Мало-помалу она рассказала ему обо всем и, как это ни странно, он тоже открыл ей все свое прошлое. Рассказывая правду о своем браке, он знал, что этим не оттолкнет ее от себя. Окончив рассказ, он только спросил:

— Прощаешь мне это?

И Ди простила ему его брак, как простила бы и всякую несправедливость в отношении себя самой. Она слишком любила Гюга, чтобы осуждать его. Она принимала его таким, каким он был, и любила в нем даже его слабости.

К счастью, им не были чужды и мелкие человеческие недостатки. Горячая любовь не ограждала их от мелочей повседневной жизни. Ди сердилась на Гюга, когда он проявлял нетерпимость, и они даже слегка поссорились по поводу увольнения Марии, кухарки-француженки, которую Гюг обвинил в низком обмане, а Диана взяла под свою защиту. За свою жизнь с отцом она привыкла к условным понятиям о честности, и хотя ловкие маневры Марии не могли ускользнуть от нее, они не вызывали в ней чрезмерного гнева.
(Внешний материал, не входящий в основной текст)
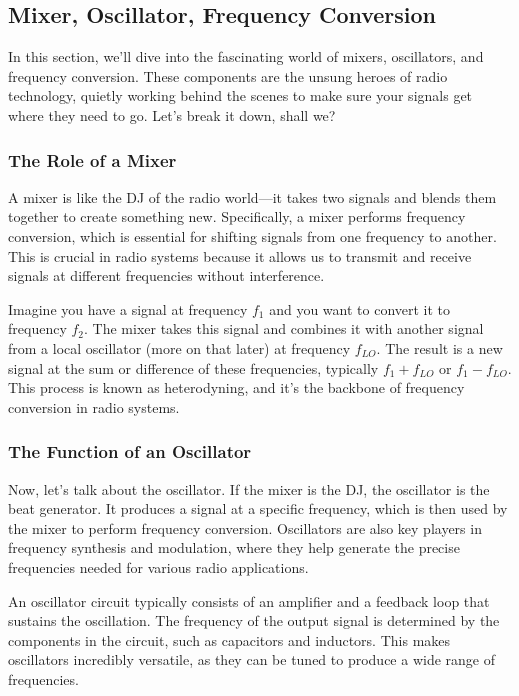 \subsection{Mixer, Oscillator, Frequency Conversion}
\label{subsec:mixer-osc}

In this section, we'll dive into the fascinating world of mixers, oscillators, and frequency conversion. These components are the unsung heroes of radio technology, quietly working behind the scenes to make sure your signals get where they need to go. Let's break it down, shall we?

\subsubsection*{The Role of a Mixer}

A mixer is like the DJ of the radio world—it takes two signals and blends them together to create something new. Specifically, a mixer performs frequency conversion, which is essential for shifting signals from one frequency to another. This is crucial in radio systems because it allows us to transmit and receive signals at different frequencies without interference.

Imagine you have a signal at frequency \( f_1 \) and you want to convert it to frequency \( f_2 \). The mixer takes this signal and combines it with another signal from a local oscillator (more on that later) at frequency \( f_{LO} \). The result is a new signal at the sum or difference of these frequencies, typically \( f_1 + f_{LO} \) or \( f_1 - f_{LO} \). This process is known as heterodyning, and it's the backbone of frequency conversion in radio systems.

\subsubsection*{The Function of an Oscillator}

Now, let's talk about the oscillator. If the mixer is the DJ, the oscillator is the beat generator. It produces a signal at a specific frequency, which is then used by the mixer to perform frequency conversion. Oscillators are also key players in frequency synthesis and modulation, where they help generate the precise frequencies needed for various radio applications.

An oscillator circuit typically consists of an amplifier and a feedback loop that sustains the oscillation. The frequency of the output signal is determined by the components in the circuit, such as capacitors and inductors. This makes oscillators incredibly versatile, as they can be tuned to produce a wide range of frequencies.

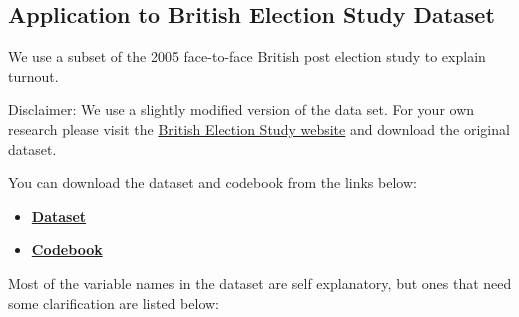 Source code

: \documentclass[]{article}
\providecommand{\tightlist}{%
  \setlength{\itemsep}{0pt}\setlength{\parskip}{0pt}}
\theoremstyle{definition}
\theoremstyle{definition}
\theoremstyle{remark}
\begin{document}
\subsection{Application to British Election Study
Dataset}\label{application-to-british-election-study-dataset}

We use a subset of the 2005 face-to-face British post election study to
explain turnout.

Disclaimer: We use a slightly modified version of the data set. For your
own research please visit the
\href{http://www.britishelectionstudy.com}{British Election Study
website} and download the original dataset.

You can download the dataset and codebook from the links below:

\begin{itemize}
\tightlist
\item
  \textbf{\href{http://uclspp.github.io/PUBLG100/data/bes.dta}{Dataset}}
\item
  \textbf{\href{http://uclspp.github.io/PUBLG100/data/bes_codebook.txt}{Codebook}}
\end{itemize}

Most of the variable names in the dataset are self explanatory, but ones
that need some clarification are listed below:
\end{document}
Гюг рассердился на нее и надулся. Она же ходила, весело насвистывая. После завтрака пришел ее учитель пения, и Ди, желая уколоть Гюга, стала петь его любимые песни, прекрасно зная, что Гюг, не переставая сердиться, сидит под огромной магнолией. У нее был прекрасный голос, которому любовь придавала несказанное очарование.

Мосье Брасский, русский, друг ее прежнего учителя пения, занимавшегося с ней у Виолетты, был в восторге от своей ученицы. Зная, что Гюгу это будет неприятно, Ди оставила его к чаю и задержала до самого обеда.

Когда, наконец, после обеда они остались одни, Ди поднялась со своего места.

— Я очень устала, — сказала она вежливо. — Если ты ничего не имеешь против, я пойду спать.

Гюг почтительно открыл перед ней дверь. Но он с удовольствием больно схватил бы ее за руку, когда она проходила мимо него, такая маленькая и спокойная.

Он сел в шезлонг, стоявший у открытого окна, и стал смотреть в темноту ночи.

«Ди нуждается в твердой руке», — думал он с неудовольствием. Он поступил совершенно правильно, отправив недобросовестную служанку, и Ди должна согласиться с ним. Он, конечно, не станет делать попыток к примирению, они должны исходить от Ди.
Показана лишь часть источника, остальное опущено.